In The Autobiography of Nicolae Ceauşescu, Andrei Ujică has put together a film that lasts three hours, composed almost entirely of government footage of the Romanian dictator who ruled (officially as Secretary General of the Romanian Communist Party and President of he country) from 1965 to 1989, when he was deposed in a coup. There are also some slightly more personal home movies. Three hours is too long, but that is precisely the point: that makes the film a festival film, for festival devotees take watching the unwatchable or unendurable to be a badge of honor, and excessive length conveys a specialness an ordinary film doesn't possess. Moreover, with this length Andrei Ujică is also making several points of his own. He's showing what the Romanian people had to endure, and for how long -- and what Ceauşescu had to endure too, the boring rituals of playing the role of head of state. The film is book-ended by a few minutes of rough videotape of Ceauşescu and his wife Elena when the government has been taken over, and he is being held hostage and stonewalling all efforts to make him explain his brutal efforts to repress the revolts in Timişoara and Budapest.

Ceauşescu allowed himself to be routinely photographed for an hour every day of his regime, and Ujică has culled his film from that vast official accumulation, editing it in his own way. This is an "autobiography" by someone else, like those of Malcolm X by Alex Haley and Alice B. Toklas by Gertrude Stein. The title, and the means of presentation, without commentary, of this for the most part bland, impersonal footage, express in some Orwellian sense the idea that Ceauşescu is barely a real person; that there was never any real difference between his public and his private self; that he was a cipher standing for a repressive regime. He is the state with no face.

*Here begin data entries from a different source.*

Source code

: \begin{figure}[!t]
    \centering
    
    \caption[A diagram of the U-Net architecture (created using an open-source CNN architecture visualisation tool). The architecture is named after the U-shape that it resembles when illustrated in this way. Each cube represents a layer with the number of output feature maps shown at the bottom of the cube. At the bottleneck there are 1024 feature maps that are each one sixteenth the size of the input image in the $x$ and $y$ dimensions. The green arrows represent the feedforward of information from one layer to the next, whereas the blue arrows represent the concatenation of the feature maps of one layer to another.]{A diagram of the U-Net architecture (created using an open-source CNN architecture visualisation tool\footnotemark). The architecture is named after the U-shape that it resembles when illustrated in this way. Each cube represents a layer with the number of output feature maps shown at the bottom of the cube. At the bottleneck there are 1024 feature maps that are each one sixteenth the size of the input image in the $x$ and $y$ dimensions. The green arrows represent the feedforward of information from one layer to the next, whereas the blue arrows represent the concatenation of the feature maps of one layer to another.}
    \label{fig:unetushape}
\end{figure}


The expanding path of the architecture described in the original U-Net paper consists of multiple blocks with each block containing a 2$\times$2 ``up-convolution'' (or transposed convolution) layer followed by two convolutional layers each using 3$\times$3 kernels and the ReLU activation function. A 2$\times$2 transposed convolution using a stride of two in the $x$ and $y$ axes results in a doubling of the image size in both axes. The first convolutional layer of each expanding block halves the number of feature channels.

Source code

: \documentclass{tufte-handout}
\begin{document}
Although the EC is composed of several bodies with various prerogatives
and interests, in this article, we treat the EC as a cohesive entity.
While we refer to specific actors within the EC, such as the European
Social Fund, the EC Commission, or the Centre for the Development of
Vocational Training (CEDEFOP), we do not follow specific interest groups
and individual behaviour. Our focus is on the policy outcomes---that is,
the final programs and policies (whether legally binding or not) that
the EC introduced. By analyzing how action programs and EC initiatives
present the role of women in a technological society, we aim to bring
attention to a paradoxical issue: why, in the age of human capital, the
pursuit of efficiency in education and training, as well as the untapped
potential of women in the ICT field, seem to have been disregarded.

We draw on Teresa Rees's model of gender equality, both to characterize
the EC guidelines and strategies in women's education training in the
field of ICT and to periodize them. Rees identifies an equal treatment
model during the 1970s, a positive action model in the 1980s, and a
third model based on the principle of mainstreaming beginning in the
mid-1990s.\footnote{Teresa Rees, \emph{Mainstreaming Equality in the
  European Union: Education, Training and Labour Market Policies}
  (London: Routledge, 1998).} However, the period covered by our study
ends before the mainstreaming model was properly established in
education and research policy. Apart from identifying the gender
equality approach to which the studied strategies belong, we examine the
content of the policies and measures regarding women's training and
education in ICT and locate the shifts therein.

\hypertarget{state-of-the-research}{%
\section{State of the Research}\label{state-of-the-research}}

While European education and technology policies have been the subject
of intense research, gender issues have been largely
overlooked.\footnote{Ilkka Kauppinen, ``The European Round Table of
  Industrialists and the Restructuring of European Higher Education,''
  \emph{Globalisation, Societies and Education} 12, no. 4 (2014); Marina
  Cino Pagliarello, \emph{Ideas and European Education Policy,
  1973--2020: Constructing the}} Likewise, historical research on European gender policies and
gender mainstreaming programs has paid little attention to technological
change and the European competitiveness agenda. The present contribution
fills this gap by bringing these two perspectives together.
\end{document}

This regime is shown by endless footage of public events, parades of shiny black limousines, tanks, troops marching, party officials high up on rostrums reviewing; on visits to China or the Korea of Kim Jong Il, thousands of costumed citizens moving smartly in unison; giant blown up photographs of Ceauşescu and his wife; drives along vast boulevards with no trees, only government buildings, stage sets where human beings have no extra-ceremonial function.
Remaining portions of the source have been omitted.